Plain-text document sources
Content starts
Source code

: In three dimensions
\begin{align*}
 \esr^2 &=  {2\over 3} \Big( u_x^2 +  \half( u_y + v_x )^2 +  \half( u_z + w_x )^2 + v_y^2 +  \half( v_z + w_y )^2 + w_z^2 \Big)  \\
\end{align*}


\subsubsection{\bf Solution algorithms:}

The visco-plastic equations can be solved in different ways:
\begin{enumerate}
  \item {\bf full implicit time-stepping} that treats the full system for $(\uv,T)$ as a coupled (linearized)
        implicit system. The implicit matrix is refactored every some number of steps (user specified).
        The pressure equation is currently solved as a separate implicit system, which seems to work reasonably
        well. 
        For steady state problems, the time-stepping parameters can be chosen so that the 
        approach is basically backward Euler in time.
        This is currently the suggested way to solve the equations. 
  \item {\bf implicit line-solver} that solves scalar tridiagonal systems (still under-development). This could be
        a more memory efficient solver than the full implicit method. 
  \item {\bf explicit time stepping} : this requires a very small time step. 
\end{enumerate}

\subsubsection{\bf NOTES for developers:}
Content ends
• [WHAT IS REQUIRED] Print, exactly and only, the lines running from the one with "This could be" to the end of the data above.

• [EXERCISE SOLUTION]
  \item {\bf implicit line-solver} that solves scalar tridiagonal systems (still under-development). This could be
        a more memory efficient solver than the full implicit method. 
  \item {\bf explicit time stepping} : this requires a very small time step. 
\end{enumerate}

\subsubsection{\bf NOTES for developers:}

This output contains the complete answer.